[Data supplied — start]
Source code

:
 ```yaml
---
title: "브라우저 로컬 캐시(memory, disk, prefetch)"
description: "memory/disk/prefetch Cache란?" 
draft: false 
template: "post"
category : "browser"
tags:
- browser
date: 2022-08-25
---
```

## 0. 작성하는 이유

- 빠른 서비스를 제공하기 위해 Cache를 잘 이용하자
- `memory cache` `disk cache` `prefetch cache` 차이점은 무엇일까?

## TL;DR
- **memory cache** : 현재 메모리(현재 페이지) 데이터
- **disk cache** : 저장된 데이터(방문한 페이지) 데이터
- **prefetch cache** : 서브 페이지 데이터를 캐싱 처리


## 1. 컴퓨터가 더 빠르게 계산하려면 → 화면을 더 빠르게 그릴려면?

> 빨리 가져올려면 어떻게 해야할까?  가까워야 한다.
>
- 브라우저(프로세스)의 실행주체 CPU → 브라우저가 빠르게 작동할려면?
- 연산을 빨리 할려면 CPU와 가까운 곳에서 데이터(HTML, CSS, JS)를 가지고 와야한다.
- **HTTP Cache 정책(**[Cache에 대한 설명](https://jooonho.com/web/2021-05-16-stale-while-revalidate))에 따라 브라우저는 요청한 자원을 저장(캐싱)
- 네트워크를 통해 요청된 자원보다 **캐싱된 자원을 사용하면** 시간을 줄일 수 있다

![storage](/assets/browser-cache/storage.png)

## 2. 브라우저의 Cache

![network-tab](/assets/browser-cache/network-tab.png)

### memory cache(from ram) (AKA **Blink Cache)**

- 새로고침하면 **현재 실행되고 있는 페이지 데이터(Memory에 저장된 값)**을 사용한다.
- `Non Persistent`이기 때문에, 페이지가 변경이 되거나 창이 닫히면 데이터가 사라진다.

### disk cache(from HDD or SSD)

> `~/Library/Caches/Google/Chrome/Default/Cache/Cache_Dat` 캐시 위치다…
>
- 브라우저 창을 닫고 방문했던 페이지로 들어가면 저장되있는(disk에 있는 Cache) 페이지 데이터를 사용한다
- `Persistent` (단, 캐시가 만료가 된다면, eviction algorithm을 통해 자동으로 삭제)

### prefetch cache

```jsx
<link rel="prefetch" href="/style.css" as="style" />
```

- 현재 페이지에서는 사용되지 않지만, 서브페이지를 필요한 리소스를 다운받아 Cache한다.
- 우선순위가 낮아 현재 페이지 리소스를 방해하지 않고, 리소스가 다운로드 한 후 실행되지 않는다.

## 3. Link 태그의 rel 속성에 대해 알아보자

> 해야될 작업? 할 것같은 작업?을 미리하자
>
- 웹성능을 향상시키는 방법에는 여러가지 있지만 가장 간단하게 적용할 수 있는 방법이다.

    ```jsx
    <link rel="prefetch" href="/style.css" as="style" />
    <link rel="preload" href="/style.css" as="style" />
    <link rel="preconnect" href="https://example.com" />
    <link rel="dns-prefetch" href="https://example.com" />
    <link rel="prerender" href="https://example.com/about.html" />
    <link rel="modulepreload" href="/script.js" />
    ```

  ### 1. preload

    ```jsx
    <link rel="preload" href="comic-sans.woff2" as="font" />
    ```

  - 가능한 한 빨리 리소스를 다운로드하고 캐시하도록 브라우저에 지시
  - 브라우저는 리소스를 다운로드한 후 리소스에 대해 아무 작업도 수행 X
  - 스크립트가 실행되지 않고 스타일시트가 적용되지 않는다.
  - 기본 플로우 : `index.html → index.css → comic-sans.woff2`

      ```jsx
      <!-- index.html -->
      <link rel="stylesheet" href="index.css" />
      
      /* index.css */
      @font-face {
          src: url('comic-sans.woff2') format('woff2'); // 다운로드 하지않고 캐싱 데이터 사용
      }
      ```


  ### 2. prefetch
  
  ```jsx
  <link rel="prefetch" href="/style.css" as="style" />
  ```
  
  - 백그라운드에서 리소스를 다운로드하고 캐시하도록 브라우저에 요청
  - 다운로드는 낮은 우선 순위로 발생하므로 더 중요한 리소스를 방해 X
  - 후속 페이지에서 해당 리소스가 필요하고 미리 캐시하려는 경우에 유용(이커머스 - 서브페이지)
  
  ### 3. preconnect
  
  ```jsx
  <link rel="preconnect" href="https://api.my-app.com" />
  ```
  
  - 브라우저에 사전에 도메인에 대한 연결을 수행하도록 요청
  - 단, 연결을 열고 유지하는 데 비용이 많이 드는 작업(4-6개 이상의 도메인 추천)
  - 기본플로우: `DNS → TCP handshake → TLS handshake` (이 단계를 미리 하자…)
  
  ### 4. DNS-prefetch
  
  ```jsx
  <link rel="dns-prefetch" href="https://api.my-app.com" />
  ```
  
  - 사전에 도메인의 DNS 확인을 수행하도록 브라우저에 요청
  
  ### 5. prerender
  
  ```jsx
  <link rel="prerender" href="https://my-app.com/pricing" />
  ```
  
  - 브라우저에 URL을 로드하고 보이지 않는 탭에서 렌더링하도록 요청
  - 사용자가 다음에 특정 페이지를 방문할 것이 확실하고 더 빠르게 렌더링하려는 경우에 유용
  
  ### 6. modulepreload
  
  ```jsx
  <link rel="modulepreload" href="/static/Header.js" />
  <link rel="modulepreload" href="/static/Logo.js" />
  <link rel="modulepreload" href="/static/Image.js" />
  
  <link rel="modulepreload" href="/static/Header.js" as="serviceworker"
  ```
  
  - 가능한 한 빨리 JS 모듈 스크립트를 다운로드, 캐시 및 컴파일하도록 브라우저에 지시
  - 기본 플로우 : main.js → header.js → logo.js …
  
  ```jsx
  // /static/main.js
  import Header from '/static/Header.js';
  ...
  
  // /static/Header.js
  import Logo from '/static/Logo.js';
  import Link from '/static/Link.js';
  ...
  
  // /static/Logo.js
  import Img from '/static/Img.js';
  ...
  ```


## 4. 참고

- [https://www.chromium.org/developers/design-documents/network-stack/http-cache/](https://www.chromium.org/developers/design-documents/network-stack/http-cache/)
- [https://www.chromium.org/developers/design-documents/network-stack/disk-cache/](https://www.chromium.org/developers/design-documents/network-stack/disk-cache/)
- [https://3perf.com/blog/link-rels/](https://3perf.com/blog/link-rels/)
[Data supplied — finish]
The task:
Every entry should be reproduced word for word.

Result for this task:
Source code

:
 ```yaml
---
title: "브라우저 로컬 캐시(memory, disk, prefetch)"
description: "memory/disk/prefetch Cache란?" 
draft: false 
template: "post"
category : "browser"
tags:
- browser
date: 2022-08-25
---
```

## 0. 작성하는 이유

- 빠른 서비스를 제공하기 위해 Cache를 잘 이용하자
- `memory cache` `disk cache` `prefetch cache` 차이점은 무엇일까?

## TL;DR
- **memory cache** : 현재 메모리(현재 페이지) 데이터
- **disk cache** : 저장된 데이터(방문한 페이지) 데이터
- **prefetch cache** : 서브 페이지 데이터를 캐싱 처리


## 1. 컴퓨터가 더 빠르게 계산하려면 → 화면을 더 빠르게 그릴려면?

> 빨리 가져올려면 어떻게 해야할까?  가까워야 한다.
>
- 브라우저(프로세스)의 실행주체 CPU → 브라우저가 빠르게 작동할려면?
- 연산을 빨리 할려면 CPU와 가까운 곳에서 데이터(HTML, CSS, JS)를 가지고 와야한다.
- **HTTP Cache 정책(**[Cache에 대한 설명](https://jooonho.com/web/2021-05-16-stale-while-revalidate))에 따라 브라우저는 요청한 자원을 저장(캐싱)
- 네트워크를 통해 요청된 자원보다 **캐싱된 자원을 사용하면** 시간을 줄일 수 있다

![storage](/assets/browser-cache/storage.png)

## 2. 브라우저의 Cache

![network-tab](/assets/browser-cache/network-tab.png)

### memory cache(from ram) (AKA **Blink Cache)**

- 새로고침하면 **현재 실행되고 있는 페이지 데이터(Memory에 저장된 값)**을 사용한다.
- `Non Persistent`이기 때문에, 페이지가 변경이 되거나 창이 닫히면 데이터가 사라진다.

### disk cache(from HDD or SSD)

> `~/Library/Caches/Google/Chrome/Default/Cache/Cache_Dat` 캐시 위치다…
>
- 브라우저 창을 닫고 방문했던 페이지로 들어가면 저장되있는(disk에 있는 Cache) 페이지 데이터를 사용한다
- `Persistent` (단, 캐시가 만료가 된다면, eviction algorithm을 통해 자동으로 삭제)

### prefetch cache

```jsx
<link rel="prefetch" href="/style.css" as="style" />
```

- 현재 페이지에서는 사용되지 않지만, 서브페이지를 필요한 리소스를 다운받아 Cache한다.
- 우선순위가 낮아 현재 페이지 리소스를 방해하지 않고, 리소스가 다운로드 한 후 실행되지 않는다.

## 3. Link 태그의 rel 속성에 대해 알아보자

> 해야될 작업? 할 것같은 작업?을 미리하자
>
- 웹성능을 향상시키는 방법에는 여러가지 있지만 가장 간단하게 적용할 수 있는 방법이다.

    ```jsx
    <link rel="prefetch" href="/style.css" as="style" />
    <link rel="preload" href="/style.css" as="style" />
    <link rel="preconnect" href="https://example.com" />
    <link rel="dns-prefetch" href="https://example.com" />
    <link rel="prerender" href="https://example.com/about.html" />
    <link rel="modulepreload" href="/script.js" />
    ```

  ### 1. preload

    ```jsx
    <link rel="preload" href="comic-sans.woff2" as="font" />
    ```

  - 가능한 한 빨리 리소스를 다운로드하고 캐시하도록 브라우저에 지시
  - 브라우저는 리소스를 다운로드한 후 리소스에 대해 아무 작업도 수행 X
  - 스크립트가 실행되지 않고 스타일시트가 적용되지 않는다.
  - 기본 플로우 : `index.html → index.css → comic-sans.woff2`

      ```jsx
      <!-- index.html -->
      <link rel="stylesheet" href="index.css" />
      
      /* index.css */
      @font-face {
          src: url('comic-sans.woff2') format('woff2'); // 다운로드 하지않고 캐싱 데이터 사용
      }
      ```


  ### 2. prefetch
  
  ```jsx
  <link rel="prefetch" href="/style.css" as="style" />
  ```
  
  - 백그라운드에서 리소스를 다운로드하고 캐시하도록 브라우저에 요청
  - 다운로드는 낮은 우선 순위로 발생하므로 더 중요한 리소스를 방해 X
  - 후속 페이지에서 해당 리소스가 필요하고 미리 캐시하려는 경우에 유용(이커머스 - 서브페이지)
  
  ### 3. preconnect
  
  ```jsx
  <link rel="preconnect" href="https://api.my-app.com" />
  ```
  
  - 브라우저에 사전에 도메인에 대한 연결을 수행하도록 요청
  - 단, 연결을 열고 유지하는 데 비용이 많이 드는 작업(4-6개 이상의 도메인 추천)
  - 기본플로우: `DNS → TCP handshake → TLS handshake` (이 단계를 미리 하자…)
  
  ### 4. DNS-prefetch
  
  ```jsx
  <link rel="dns-prefetch" href="https://api.my-app.com" />
  ```
  
  - 사전에 도메인의 DNS 확인을 수행하도록 브라우저에 요청
  
  ### 5. prerender
  
  ```jsx
  <link rel="prerender" href="https://my-app.com/pricing" />
  ```
  
  - 브라우저에 URL을 로드하고 보이지 않는 탭에서 렌더링하도록 요청
  - 사용자가 다음에 특정 페이지를 방문할 것이 확실하고 더 빠르게 렌더링하려는 경우에 유용
  
  ### 6. modulepreload
  
  ```jsx
  <link rel="modulepreload" href="/static/Header.js" />
  <link rel="modulepreload" href="/static/Logo.js" />
  <link rel="modulepreload" href="/static/Image.js" />
  
  <link rel="modulepreload" href="/static/Header.js" as="serviceworker"
  ```
  
  - 가능한 한 빨리 JS 모듈 스크립트를 다운로드, 캐시 및 컴파일하도록 브라우저에 지시
  - 기본 플로우 : main.js → header.js → logo.js …
  
  ```jsx
  // /static/main.js
  import Header from '/static/Header.js';
  ...
  
  // /static/Header.js
  import Logo from '/static/Logo.js';
  import Link from '/static/Link.js';
  ...
  
  // /static/Logo.js
  import Img from '/static/Img.js';
  ...
  ```


## 4. 참고

- [https://www.chromium.org/developers/design-documents/network-stack/http-cache/](https://www.chromium.org/developers/design-documents/network-stack/http-cache/)
- [https://www.chromium.org/developers/design-documents/network-stack/disk-cache/](https://www.chromium.org/developers/design-documents/network-stack/disk-cache/)
- [https://3perf.com/blog/link-rels/](https://3perf.com/blog/link-rels/)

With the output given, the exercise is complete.